BEGIN Source data

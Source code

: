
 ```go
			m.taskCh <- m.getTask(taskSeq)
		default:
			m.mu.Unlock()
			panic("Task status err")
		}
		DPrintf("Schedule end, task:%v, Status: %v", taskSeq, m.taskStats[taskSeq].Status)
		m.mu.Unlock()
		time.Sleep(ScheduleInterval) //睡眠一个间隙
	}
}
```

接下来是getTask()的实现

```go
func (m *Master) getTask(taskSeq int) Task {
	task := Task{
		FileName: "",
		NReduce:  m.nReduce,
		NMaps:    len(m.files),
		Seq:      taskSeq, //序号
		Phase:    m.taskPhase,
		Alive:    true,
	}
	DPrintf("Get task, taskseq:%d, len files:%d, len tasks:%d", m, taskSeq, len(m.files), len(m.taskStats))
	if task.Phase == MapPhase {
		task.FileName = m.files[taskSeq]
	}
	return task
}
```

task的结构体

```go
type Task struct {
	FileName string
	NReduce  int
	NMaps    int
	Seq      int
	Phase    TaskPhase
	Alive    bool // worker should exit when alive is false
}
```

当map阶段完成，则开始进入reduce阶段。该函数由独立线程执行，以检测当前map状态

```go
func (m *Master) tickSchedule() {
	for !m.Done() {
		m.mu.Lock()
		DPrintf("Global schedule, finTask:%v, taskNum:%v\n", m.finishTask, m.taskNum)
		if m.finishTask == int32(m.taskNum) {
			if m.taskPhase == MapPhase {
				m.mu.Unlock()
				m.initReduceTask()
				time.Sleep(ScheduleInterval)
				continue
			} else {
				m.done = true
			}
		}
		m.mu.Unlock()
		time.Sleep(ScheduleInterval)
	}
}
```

END Source data

Exercise aim. Identify the lines in the entries above that contain "ScheduleInterval", then copy them out.

Reply.
		time.Sleep(ScheduleInterval) //睡眠一个间隙
				time.Sleep(ScheduleInterval)
		time.Sleep(ScheduleInterval)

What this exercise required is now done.